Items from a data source
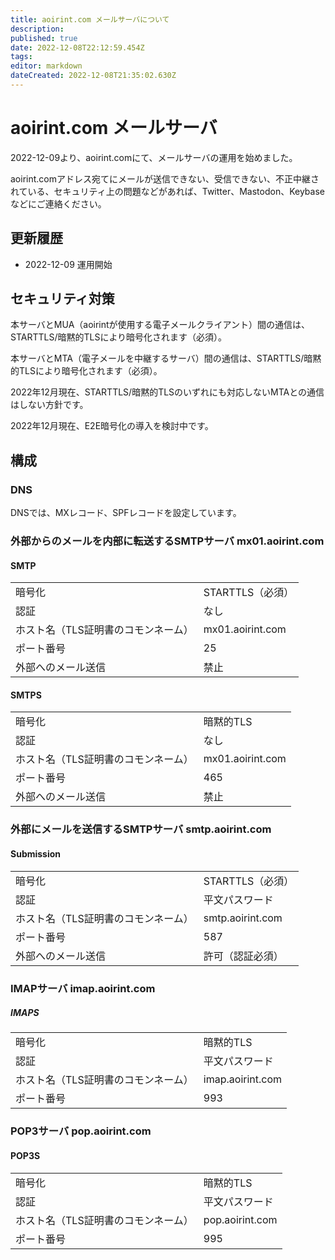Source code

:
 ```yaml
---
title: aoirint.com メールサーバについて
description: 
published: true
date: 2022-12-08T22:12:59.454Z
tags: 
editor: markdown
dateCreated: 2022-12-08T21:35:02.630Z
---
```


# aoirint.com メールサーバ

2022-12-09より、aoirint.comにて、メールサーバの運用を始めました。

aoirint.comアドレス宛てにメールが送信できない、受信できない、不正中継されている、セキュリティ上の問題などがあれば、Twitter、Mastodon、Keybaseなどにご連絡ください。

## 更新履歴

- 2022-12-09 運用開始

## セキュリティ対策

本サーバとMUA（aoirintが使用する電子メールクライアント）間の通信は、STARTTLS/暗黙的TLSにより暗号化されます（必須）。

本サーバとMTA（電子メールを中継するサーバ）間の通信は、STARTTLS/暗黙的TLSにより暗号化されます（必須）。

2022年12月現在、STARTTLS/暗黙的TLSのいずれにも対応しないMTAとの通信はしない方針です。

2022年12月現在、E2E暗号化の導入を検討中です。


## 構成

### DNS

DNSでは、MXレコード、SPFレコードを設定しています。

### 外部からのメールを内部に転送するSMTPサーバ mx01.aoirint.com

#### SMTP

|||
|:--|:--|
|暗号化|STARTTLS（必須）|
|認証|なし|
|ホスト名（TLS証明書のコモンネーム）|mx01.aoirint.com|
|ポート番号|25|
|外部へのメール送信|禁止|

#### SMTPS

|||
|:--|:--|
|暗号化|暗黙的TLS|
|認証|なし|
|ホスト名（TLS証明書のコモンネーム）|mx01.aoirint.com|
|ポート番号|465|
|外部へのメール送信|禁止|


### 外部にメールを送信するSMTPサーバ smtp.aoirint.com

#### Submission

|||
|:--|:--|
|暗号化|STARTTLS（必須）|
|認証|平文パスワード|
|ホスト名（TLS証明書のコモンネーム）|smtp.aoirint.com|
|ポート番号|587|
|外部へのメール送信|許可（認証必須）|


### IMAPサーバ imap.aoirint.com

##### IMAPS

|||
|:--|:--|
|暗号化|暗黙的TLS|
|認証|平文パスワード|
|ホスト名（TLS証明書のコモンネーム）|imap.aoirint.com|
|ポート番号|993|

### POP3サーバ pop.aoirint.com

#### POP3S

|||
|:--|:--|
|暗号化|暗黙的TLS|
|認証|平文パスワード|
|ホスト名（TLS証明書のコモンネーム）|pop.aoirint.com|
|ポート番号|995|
==
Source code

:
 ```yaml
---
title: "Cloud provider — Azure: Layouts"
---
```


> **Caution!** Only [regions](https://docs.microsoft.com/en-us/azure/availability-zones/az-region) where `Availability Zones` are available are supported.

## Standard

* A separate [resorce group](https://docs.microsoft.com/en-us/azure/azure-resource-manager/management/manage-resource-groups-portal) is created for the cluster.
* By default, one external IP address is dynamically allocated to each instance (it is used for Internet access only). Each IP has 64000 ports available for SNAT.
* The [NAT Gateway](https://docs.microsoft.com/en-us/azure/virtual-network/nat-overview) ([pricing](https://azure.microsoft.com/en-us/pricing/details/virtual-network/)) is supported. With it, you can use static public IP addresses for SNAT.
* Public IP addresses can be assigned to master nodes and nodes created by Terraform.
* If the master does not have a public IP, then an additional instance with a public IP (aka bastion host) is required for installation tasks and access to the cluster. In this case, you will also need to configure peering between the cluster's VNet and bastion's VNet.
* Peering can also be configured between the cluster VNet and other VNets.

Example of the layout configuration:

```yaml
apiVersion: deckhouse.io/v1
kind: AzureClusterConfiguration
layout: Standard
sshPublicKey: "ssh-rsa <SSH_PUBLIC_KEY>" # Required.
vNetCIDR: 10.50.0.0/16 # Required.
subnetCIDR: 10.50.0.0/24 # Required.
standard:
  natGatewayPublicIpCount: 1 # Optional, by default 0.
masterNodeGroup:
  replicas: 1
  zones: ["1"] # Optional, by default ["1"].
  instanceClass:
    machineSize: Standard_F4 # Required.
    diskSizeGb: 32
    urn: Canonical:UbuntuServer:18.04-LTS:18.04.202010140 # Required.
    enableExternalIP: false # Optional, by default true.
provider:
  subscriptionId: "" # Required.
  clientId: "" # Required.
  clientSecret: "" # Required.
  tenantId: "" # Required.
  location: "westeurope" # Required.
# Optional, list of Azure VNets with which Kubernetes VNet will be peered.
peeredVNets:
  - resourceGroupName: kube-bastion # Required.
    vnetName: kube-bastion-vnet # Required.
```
...
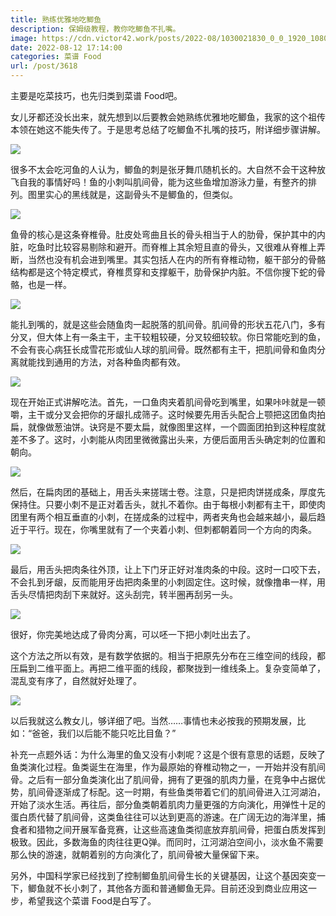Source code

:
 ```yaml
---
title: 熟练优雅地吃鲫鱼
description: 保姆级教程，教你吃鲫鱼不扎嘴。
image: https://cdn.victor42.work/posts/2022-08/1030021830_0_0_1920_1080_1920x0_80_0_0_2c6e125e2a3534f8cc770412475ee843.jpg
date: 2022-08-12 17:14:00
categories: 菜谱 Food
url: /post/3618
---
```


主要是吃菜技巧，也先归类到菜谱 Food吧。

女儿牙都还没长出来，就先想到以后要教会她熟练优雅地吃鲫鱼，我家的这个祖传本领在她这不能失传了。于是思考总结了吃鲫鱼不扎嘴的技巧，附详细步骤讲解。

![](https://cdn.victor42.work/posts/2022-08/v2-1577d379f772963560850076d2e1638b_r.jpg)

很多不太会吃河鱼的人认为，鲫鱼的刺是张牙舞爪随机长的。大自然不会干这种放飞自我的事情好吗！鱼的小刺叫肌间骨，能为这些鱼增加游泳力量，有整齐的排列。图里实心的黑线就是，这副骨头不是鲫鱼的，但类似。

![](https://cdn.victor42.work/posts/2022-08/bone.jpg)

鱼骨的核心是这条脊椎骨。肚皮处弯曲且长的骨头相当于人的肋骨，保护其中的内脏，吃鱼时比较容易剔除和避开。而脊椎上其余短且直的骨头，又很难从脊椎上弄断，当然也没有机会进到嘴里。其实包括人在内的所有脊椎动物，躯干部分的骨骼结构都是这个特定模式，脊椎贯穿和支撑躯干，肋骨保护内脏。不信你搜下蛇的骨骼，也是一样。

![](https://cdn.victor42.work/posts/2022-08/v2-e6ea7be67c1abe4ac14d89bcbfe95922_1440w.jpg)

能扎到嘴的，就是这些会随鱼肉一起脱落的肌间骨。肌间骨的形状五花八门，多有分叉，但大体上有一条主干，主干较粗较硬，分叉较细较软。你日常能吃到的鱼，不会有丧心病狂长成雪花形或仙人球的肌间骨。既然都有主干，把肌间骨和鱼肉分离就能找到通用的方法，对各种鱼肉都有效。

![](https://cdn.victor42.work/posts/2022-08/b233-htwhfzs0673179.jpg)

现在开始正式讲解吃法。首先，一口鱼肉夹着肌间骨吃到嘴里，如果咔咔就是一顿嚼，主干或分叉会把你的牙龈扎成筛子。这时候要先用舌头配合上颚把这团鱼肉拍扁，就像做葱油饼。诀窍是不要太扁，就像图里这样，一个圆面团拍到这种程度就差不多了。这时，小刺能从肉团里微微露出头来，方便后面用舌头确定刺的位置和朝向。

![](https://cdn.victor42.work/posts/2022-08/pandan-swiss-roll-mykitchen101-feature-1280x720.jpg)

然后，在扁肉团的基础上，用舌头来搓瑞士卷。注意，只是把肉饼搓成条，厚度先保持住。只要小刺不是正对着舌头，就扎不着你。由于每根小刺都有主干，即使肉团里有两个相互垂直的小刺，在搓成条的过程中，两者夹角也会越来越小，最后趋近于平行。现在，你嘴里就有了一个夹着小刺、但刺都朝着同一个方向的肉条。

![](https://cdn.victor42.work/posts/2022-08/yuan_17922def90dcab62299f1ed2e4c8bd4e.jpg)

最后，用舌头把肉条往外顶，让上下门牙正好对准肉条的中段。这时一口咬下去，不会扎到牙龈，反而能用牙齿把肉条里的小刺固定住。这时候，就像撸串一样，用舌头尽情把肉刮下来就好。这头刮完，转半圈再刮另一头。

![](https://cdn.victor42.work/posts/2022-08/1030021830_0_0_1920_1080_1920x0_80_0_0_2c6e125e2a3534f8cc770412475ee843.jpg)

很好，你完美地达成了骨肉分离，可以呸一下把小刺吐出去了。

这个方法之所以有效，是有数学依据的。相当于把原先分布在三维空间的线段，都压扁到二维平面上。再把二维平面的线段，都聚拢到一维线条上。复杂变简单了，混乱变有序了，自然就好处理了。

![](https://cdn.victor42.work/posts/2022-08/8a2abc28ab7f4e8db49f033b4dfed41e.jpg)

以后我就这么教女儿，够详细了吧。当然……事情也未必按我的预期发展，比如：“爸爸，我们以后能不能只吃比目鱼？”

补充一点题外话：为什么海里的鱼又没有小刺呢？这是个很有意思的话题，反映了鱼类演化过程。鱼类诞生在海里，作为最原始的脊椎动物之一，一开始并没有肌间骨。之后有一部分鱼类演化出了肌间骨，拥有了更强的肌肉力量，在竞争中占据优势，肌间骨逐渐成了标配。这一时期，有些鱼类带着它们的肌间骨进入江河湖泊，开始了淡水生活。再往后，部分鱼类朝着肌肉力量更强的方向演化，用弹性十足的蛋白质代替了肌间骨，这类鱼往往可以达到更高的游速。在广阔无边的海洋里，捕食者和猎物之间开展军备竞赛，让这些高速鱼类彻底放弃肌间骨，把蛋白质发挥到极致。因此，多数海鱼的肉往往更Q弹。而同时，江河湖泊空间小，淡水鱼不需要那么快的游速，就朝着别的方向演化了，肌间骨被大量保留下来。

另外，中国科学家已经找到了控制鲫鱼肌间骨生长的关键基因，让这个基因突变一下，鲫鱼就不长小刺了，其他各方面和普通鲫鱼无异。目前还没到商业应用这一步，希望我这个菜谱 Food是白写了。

About this task. Once you reach the line with "这个方法之所以有效，是有数学" in the data above, copy it and every line after it exactly, up to and including the line with "另外，中国科学家已经找到了控".

Result for this task.
这个方法之所以有效，是有数学依据的。相当于把原先分布在三维空间的线段，都压扁到二维平面上。再把二维平面的线段，都聚拢到一维线条上。复杂变简单了，混乱变有序了，自然就好处理了。

![](https://cdn.victor42.work/posts/2022-08/8a2abc28ab7f4e8db49f033b4dfed41e.jpg)

以后我就这么教女儿，够详细了吧。当然……事情也未必按我的预期发展，比如：“爸爸，我们以后能不能只吃比目鱼？”

补充一点题外话：为什么海里的鱼又没有小刺呢？这是个很有意思的话题，反映了鱼类演化过程。鱼类诞生在海里，作为最原始的脊椎动物之一，一开始并没有肌间骨。之后有一部分鱼类演化出了肌间骨，拥有了更强的肌肉力量，在竞争中占据优势，肌间骨逐渐成了标配。这一时期，有些鱼类带着它们的肌间骨进入江河湖泊，开始了淡水生活。再往后，部分鱼类朝着肌肉力量更强的方向演化，用弹性十足的蛋白质代替了肌间骨，这类鱼往往可以达到更高的游速。在广阔无边的海洋里，捕食者和猎物之间开展军备竞赛，让这些高速鱼类彻底放弃肌间骨，把蛋白质发挥到极致。因此，多数海鱼的肉往往更Q弹。而同时，江河湖泊空间小，淡水鱼不需要那么快的游速，就朝着别的方向演化了，肌间骨被大量保留下来。

另外，中国科学家已经找到了控制鲫鱼肌间骨生长的关键基因，让这个基因突变一下，鲫鱼就不长小刺了，其他各方面和普通鲫鱼无异。目前还没到商业应用这一步，希望我这个菜谱 Food是白写了。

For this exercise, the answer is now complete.